=== Begin Enclosure ===

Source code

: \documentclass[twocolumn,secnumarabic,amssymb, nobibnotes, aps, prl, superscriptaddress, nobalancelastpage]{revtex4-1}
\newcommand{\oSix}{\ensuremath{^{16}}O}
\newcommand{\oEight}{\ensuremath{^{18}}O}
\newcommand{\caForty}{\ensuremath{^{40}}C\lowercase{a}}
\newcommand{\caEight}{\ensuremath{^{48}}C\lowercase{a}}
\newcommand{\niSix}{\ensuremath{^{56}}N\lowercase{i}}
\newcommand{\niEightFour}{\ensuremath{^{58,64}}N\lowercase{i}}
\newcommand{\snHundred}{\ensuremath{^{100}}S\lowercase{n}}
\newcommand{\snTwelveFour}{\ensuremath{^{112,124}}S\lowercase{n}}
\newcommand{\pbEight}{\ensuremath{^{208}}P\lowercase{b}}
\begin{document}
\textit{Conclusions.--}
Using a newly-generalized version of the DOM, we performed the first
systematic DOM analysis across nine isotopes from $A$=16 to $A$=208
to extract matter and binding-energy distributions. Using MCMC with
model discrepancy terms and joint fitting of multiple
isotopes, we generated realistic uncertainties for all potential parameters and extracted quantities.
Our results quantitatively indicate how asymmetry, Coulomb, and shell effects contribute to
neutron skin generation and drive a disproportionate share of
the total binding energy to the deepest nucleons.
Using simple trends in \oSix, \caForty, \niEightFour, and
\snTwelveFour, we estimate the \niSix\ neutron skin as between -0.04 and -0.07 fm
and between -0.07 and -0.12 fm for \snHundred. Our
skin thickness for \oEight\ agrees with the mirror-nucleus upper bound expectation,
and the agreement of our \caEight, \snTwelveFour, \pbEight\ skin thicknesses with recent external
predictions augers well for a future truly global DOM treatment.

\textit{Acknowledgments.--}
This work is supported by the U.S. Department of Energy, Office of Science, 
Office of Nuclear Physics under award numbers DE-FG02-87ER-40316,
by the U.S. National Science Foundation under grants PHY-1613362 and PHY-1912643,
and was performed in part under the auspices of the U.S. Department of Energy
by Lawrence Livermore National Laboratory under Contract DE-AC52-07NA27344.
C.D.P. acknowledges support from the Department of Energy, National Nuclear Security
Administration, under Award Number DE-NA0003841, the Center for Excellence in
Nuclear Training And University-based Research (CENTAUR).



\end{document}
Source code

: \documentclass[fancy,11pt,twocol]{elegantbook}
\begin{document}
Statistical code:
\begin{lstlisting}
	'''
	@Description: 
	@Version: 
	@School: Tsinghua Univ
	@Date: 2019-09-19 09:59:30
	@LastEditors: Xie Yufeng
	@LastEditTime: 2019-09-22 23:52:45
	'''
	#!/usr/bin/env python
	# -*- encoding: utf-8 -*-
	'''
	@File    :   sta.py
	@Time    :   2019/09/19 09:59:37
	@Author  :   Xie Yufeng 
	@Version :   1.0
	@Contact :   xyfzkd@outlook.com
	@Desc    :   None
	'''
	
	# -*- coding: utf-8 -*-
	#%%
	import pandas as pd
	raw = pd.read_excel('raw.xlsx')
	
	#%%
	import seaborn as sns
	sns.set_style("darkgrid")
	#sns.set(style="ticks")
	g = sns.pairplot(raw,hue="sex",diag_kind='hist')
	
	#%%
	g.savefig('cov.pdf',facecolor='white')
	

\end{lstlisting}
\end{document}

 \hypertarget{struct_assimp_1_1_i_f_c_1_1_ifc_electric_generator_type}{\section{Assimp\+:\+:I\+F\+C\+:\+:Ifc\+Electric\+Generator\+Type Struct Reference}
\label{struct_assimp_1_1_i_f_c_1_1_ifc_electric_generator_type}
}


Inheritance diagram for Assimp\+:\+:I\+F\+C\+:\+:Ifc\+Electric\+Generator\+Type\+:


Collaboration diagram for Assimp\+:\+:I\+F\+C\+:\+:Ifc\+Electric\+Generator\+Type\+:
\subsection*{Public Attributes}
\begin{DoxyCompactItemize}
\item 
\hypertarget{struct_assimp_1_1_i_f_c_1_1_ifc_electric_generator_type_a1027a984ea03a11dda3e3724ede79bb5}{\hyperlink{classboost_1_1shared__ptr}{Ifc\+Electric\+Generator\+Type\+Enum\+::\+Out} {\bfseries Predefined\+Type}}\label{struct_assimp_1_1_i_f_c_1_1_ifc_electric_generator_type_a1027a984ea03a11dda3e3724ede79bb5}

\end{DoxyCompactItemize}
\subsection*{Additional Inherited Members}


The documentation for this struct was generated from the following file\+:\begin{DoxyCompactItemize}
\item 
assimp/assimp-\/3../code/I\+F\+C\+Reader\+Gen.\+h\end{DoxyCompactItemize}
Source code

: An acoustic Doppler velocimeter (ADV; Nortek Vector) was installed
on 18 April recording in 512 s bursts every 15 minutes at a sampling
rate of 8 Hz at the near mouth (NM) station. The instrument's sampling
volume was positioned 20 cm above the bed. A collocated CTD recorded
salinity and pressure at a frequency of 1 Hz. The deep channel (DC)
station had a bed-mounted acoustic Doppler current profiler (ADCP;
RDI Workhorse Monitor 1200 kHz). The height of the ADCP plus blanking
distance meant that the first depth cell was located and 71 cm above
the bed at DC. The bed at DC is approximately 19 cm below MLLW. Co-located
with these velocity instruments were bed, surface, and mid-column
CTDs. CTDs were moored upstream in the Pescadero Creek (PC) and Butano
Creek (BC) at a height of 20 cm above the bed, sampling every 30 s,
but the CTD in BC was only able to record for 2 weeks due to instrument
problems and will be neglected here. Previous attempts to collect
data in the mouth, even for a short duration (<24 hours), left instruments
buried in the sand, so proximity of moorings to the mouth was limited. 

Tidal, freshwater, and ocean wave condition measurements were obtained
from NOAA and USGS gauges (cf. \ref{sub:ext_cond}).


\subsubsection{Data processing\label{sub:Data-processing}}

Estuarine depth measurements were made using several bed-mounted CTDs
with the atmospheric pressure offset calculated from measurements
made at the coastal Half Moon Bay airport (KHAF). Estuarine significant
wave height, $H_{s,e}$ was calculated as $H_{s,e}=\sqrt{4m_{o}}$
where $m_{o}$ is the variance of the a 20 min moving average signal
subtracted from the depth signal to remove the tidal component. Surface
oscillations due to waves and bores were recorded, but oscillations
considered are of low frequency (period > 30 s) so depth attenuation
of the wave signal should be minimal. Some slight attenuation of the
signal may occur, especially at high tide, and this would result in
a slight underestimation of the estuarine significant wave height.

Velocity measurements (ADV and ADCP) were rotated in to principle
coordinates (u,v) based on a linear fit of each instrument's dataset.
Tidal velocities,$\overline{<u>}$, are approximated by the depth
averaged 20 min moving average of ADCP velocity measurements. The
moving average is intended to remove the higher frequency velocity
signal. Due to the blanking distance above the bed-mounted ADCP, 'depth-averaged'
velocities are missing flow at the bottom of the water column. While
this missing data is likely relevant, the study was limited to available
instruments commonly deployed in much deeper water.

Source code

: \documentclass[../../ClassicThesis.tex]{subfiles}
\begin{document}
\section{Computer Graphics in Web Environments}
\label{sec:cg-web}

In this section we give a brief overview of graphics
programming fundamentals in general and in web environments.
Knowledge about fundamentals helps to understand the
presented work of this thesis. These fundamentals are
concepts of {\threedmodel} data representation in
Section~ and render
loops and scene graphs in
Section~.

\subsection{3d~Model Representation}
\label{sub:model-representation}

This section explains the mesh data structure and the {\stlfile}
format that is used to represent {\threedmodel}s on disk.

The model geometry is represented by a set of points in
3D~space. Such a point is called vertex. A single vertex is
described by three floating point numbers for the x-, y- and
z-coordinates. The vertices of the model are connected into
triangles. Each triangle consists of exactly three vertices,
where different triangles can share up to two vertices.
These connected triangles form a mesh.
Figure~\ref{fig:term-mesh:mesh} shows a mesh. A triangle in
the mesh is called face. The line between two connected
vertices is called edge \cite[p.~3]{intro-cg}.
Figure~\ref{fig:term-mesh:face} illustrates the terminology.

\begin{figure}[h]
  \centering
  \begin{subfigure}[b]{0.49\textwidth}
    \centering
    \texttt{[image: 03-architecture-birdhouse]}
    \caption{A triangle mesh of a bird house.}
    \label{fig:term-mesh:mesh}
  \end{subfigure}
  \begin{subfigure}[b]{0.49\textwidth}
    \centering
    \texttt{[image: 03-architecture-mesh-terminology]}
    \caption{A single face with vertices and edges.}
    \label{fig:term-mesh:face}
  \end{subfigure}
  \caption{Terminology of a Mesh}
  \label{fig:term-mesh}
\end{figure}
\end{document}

=== End Enclosure ===

Within the data above, how many lines include the string "DoxyCompactItemize"? Only the number is required.

REPLY TO THE TASK >>
4